【春菊】に加えるだけ!栄養の吸収が高まる「ちょい足し食材」管理栄養士が解説
独特の香りや苦味がクセになる「春菊」。そのままでも食べられますし、お鍋の季節になくてはならない野菜のひとつですよね。 でもじつは、ちょっとした工夫で栄養素の吸収が高まることをご存じでしょうか? この記事では、春菊と組み合わせることで体がよろこぶ食材や調理法をご紹介します。

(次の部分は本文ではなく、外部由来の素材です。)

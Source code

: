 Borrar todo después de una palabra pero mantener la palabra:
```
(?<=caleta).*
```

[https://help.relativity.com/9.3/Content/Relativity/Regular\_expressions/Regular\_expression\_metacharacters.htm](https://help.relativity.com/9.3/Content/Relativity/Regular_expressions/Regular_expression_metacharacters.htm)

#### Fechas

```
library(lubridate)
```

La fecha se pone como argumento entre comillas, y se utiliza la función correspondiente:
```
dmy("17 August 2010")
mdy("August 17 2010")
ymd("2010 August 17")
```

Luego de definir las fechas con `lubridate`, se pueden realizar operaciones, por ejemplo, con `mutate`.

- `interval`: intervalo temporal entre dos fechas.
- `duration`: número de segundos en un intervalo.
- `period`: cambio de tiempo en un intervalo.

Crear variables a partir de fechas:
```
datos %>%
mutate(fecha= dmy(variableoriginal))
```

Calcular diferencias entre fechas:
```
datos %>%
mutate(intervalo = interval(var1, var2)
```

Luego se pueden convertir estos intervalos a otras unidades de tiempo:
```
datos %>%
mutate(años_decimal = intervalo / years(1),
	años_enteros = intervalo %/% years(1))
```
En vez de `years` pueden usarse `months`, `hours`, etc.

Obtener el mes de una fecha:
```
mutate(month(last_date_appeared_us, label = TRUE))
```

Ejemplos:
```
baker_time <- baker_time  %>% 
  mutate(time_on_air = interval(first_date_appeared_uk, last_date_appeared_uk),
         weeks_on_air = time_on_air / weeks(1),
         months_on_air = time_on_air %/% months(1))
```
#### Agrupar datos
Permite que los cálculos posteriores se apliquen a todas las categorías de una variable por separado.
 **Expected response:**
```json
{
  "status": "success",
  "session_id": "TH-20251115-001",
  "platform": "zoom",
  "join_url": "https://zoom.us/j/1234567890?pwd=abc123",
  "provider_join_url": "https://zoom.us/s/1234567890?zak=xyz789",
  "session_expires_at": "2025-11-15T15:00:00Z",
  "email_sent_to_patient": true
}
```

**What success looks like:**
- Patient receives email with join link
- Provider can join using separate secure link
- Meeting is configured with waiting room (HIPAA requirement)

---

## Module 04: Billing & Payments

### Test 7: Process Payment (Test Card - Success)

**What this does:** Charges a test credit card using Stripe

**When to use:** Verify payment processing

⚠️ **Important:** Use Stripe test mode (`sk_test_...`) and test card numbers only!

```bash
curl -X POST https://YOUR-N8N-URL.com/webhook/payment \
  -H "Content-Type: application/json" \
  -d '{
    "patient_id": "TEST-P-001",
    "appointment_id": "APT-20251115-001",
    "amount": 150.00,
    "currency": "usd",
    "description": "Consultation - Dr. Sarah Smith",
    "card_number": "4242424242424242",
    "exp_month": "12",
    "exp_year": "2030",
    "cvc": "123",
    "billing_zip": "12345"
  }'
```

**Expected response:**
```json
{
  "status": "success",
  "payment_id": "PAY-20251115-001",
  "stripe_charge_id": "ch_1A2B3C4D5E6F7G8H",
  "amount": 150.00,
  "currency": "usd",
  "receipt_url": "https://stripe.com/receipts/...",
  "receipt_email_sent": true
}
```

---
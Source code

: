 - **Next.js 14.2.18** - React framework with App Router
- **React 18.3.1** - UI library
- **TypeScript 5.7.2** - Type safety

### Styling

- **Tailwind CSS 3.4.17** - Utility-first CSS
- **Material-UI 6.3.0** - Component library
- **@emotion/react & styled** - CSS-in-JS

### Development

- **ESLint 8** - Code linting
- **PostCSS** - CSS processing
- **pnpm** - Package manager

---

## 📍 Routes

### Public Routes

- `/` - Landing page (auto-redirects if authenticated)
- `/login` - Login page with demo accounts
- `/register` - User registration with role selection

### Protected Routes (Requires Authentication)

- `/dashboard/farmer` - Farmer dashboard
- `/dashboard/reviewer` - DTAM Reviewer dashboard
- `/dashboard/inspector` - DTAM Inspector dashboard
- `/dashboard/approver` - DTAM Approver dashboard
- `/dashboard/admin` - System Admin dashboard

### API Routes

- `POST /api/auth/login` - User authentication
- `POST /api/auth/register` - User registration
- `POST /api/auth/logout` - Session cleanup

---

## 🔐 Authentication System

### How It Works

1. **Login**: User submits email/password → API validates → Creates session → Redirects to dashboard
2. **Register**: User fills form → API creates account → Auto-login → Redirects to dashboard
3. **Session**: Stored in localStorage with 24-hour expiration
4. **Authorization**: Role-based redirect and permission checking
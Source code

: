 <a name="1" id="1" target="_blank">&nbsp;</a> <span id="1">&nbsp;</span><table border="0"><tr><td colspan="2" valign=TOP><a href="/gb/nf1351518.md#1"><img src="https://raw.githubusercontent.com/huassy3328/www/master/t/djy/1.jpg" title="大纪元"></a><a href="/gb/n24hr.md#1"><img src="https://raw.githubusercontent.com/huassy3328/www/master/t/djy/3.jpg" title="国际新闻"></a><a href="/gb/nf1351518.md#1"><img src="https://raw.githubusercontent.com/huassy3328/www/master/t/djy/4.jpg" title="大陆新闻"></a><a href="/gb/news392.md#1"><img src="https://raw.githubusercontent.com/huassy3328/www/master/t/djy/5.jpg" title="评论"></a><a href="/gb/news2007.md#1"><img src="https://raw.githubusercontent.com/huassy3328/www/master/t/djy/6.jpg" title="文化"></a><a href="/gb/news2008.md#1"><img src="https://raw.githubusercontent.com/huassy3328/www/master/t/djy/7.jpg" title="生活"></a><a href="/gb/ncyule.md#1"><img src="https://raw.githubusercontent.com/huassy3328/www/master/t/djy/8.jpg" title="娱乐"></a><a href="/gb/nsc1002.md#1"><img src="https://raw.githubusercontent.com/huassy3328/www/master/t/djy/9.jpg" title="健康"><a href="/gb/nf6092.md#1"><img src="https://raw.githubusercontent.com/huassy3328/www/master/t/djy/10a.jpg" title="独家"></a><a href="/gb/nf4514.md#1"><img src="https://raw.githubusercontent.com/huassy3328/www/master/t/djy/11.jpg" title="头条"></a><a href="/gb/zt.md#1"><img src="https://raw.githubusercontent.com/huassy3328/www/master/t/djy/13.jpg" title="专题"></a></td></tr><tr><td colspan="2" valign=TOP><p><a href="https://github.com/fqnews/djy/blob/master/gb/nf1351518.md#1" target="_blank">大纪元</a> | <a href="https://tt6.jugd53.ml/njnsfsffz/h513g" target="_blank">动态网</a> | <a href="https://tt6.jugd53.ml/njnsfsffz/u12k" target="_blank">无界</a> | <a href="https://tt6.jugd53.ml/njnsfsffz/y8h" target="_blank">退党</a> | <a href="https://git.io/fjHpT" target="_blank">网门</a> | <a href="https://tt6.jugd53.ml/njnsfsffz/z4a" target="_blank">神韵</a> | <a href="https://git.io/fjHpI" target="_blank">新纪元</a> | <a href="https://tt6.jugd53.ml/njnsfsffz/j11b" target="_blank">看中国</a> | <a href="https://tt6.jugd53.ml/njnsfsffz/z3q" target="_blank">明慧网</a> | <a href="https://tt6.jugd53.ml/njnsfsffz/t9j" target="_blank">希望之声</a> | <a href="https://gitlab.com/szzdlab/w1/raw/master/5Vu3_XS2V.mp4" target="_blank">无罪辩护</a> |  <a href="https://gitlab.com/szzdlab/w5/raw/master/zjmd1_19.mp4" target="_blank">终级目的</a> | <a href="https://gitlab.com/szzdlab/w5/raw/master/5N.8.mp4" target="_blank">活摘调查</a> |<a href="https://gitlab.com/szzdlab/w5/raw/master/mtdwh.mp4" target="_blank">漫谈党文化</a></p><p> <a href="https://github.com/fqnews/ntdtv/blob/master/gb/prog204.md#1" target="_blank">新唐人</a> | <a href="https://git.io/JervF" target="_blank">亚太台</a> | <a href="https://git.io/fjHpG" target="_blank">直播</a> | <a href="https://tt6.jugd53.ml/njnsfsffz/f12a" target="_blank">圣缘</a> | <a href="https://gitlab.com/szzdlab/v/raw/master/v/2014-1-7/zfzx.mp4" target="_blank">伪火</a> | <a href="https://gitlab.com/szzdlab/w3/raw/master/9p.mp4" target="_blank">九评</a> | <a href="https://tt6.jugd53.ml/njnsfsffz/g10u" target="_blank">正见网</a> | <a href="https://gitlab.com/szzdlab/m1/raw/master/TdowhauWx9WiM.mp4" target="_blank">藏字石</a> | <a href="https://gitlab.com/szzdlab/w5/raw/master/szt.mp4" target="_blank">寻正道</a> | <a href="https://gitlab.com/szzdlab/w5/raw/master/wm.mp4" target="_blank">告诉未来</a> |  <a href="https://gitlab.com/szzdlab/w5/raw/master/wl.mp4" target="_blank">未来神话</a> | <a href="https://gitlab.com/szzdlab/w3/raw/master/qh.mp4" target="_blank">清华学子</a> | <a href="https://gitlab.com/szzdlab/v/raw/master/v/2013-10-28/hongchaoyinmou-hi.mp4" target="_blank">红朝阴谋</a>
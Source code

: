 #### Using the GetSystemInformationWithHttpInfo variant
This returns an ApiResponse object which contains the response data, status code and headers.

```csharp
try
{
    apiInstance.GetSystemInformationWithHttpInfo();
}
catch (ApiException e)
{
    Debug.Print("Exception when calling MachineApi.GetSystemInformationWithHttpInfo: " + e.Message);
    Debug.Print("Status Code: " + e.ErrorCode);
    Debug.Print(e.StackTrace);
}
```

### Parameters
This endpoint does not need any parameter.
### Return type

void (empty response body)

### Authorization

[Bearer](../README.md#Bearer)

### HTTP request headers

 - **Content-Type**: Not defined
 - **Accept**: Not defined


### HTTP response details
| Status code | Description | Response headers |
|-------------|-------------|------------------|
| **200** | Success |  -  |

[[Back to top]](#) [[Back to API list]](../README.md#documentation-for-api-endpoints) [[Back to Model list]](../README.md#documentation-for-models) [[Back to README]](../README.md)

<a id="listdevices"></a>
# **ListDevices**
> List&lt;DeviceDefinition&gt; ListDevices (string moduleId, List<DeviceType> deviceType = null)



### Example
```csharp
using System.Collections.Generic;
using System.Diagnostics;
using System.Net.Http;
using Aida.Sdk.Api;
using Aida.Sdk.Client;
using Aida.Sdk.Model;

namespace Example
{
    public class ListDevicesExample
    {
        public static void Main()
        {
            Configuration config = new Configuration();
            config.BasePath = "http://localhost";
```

ぜひチェックしてみてくださいね。
春菊ってどんな野菜?
春菊はキク科の野菜で、春に黄色い花を咲かせることから「春菊」と呼ばれています。 もともとは地中海沿岸が原産ですが、じつは野菜として食べられているのはアジア地域だけなのだとか。 ヨーロッパなどでは食用にはされず、観賞用として育てられているそうです。
旬は11月〜3月の冬から春にかけての寒い時季で、関西では「菊菜(きくな)」と呼ばれ親しまれています。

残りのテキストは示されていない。